As the bus made its way eastwards through the light drizzle, I couldn’t help but to look forward to the series of events that would be happening till late night – all focused at OTH.

Our Tampines Hub
CONCRETE JUNGLE: The green architecture helps OTH to fit in perfectly to its surrounding.

I was late (not surprising) and they were already at OTH, hence I went straight to the newly erected building.

It is huge. It would still sound a little of an underestimation to say I am overwhelmed by the structure of the building and the facilities available. I was impressed by the architecture – the incorporation of green architecture into its designing concept makes it looks like a concrete jungle (literally!). Green architecture is my kind of thing, needless to be said.

There is an atrium where shoppers (basically anyone) can sit there and enjoy movies and *ahem* a repeat telecast of the National Day Parade on Channel 5. I was a little disappointed to realise that the middle finger kid’s footages were edited out.

via GIPHY

LASER TAG

Pre-Laser Quest Photo

Met up with Viv and the rest of the girls (Charmz, Peish and Yapz) before making our way up to the HomeTeamNS club house at Level 3. We got ourselves a little confused over the counter, got our tickets, got into more confusion.

Thank God we have someone with a tough character in Peish who managed to get us through it.

via GIPHY

Meanwhile, that was me throughout.

There was some time to spare (close to an hour) so we took the chance to explore OTH. Not sure if we were trying to relieve our stress or what but we went up to the sky garden. It was an Eco-Community Garden to be exact.

The Eco-Community Garden on the rooftop of Our Tampines Hub
A COMMUNITY GARDEN: The concept of bringing farming into an urban setting should expand to other buildings.

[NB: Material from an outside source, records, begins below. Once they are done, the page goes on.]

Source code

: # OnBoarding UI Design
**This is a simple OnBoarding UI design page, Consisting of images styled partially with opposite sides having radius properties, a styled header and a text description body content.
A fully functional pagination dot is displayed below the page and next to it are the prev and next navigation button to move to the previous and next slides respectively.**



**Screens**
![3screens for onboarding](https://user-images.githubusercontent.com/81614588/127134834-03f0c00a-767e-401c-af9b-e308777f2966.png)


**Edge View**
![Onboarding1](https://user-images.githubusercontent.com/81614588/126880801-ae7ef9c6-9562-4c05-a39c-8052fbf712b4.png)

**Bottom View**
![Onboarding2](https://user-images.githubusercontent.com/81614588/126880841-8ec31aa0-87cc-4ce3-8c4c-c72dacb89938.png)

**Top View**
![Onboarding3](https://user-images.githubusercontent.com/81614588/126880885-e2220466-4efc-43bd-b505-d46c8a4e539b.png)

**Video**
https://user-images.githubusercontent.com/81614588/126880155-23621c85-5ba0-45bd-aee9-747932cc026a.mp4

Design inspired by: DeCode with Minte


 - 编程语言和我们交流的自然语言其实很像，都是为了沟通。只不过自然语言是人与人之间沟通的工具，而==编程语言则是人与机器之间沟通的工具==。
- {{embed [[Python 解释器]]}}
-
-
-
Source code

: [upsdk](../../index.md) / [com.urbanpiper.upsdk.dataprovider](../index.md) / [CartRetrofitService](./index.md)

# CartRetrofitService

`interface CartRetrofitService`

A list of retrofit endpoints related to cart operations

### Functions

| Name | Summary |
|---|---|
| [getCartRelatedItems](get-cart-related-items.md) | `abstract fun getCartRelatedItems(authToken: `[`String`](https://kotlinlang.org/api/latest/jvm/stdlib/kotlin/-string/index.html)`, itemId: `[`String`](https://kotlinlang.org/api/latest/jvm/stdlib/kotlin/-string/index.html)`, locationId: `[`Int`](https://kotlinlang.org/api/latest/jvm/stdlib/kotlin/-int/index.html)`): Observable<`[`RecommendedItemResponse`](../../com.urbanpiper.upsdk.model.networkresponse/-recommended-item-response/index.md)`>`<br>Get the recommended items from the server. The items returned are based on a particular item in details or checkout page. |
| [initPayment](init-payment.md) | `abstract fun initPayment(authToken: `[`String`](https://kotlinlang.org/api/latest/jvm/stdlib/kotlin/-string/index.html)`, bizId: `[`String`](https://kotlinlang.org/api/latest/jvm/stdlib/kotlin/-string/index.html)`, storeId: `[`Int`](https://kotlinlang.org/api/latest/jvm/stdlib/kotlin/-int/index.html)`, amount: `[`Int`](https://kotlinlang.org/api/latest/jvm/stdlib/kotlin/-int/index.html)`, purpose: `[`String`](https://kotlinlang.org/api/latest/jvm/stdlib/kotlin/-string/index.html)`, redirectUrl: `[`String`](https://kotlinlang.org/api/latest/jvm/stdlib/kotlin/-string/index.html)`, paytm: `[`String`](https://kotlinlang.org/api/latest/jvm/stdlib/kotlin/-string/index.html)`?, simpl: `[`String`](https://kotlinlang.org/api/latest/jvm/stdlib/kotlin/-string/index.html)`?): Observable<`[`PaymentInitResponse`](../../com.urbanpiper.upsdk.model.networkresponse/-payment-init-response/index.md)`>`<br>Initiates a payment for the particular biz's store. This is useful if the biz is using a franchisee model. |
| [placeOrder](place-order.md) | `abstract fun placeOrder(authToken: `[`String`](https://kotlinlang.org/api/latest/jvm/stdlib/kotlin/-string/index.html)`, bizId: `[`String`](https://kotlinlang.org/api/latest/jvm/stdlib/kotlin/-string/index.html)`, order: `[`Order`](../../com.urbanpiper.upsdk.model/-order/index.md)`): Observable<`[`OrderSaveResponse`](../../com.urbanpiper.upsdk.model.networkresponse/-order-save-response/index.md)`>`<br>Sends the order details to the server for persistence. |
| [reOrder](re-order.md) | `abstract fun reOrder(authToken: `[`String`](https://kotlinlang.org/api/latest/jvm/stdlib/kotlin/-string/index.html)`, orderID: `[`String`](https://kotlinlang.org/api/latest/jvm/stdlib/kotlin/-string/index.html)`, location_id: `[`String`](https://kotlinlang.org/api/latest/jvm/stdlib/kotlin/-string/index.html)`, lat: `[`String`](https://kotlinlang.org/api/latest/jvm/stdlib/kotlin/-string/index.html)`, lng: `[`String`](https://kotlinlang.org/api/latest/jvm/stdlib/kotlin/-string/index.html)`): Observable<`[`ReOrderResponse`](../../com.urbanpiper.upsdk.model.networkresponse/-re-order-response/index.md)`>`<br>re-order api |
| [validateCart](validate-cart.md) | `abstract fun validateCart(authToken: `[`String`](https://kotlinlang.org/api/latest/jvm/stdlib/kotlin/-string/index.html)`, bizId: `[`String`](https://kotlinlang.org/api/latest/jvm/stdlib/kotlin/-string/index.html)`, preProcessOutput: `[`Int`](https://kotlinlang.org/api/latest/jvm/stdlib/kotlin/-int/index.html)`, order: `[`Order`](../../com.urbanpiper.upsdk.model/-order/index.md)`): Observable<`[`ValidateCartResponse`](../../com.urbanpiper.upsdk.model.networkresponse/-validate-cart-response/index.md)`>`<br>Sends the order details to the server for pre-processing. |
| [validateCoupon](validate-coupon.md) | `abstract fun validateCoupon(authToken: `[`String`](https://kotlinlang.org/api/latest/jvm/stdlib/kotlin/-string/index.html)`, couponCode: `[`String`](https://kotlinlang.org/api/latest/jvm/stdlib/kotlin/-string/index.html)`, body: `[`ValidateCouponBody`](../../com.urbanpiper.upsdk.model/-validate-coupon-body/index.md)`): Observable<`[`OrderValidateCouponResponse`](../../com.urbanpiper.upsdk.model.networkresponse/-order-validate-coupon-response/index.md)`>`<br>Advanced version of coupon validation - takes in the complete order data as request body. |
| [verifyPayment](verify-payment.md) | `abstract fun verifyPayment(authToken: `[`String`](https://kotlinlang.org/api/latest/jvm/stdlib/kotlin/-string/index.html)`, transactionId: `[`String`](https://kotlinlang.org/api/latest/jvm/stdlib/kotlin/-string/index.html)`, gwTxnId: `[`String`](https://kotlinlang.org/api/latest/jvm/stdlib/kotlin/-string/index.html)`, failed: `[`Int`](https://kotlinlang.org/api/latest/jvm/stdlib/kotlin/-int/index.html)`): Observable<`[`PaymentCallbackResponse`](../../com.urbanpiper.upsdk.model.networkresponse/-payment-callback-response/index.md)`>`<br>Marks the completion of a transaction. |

There are different kinds of plants, ranging from spices to vegetables. These are taken care of by a group of volunteers. Looking at how well these plants grow, I am certain that they must be a bunch of botany enthusiasts (not sure if there is such term but you get what I mean).

 

Just right outside the garden, on the pavement, there is an indoor running track. I think it should be the second public indoor running track after the one outside the National Stadium. There’s even a locker facility, something which is very difficult to find along major running routes in Singapore. There’s a reason why I preferred running around the Marina Bay/East Coast area.

Another running route added to my list. ✔

Apart from the sports facilities, we realised there are also bean bags located beside the lift landing of every level. The girls were a little excited over its existence.

 

via GIPHY

Though it was short lived because everyone else loves such cosy corner as well, including many teenage couples. Hope it doesn’t get too comfortable. ☺

We headed back to the clubhouse to chill out under the comfort of the air-conditioner while waiting for our turn. I had yet to play a single laser quest game prior to this, even though it has been on every other teenager’s ‘Done List’. I remembered the last time my Poly clique wanted to go and play at Bukit Batok but it was fully booked. Fast forward a year or two later, I finally get a chance to experience the hype personally.

Group photo taken before our Laser Quest game

We took a group photo a series of group photos before the start of our game. We had to be glad that the guy attending to us has so much patience. Then again, I think he might have experienced it worse.

The game started shortly after we went in. We played the full-for-all mode – that means we were each on our own. No teams or roles. It’s the simplest. The girls started shouting and screaming, while running around ‘shooting’ each other with their laser tag guns.

via GIPHY

I got myself out of these mess for a good minute before becoming one of the most prominent targets around. One thing I know for sure is that I ain’t a sharp shooter, I couldn’t really see where I was targeting and whether if I’ve hit the right spot (the sensors on their vests and guns). I had to spend some time aiming before releasing my trigger. The chaos around me was doing me no favour. I just have to give up.

There was once I hid at one corner waiting for a chance to strike but ended up being surrounded by a couple of them shooting me left, right, center. I could have been the first one to be killed if I were to be deployed on the front line in a battle.

10 minutes of game time felt forever, although I think I didn’t actually move that much.

We all couldn’t believe Charmz got first but the scoresheet wouldn’t lie. I like how I became ‘Player 3’ and how I was ranked right smack in the middle. The funny thing was that I managed the least number of shots. Damn I was slacking.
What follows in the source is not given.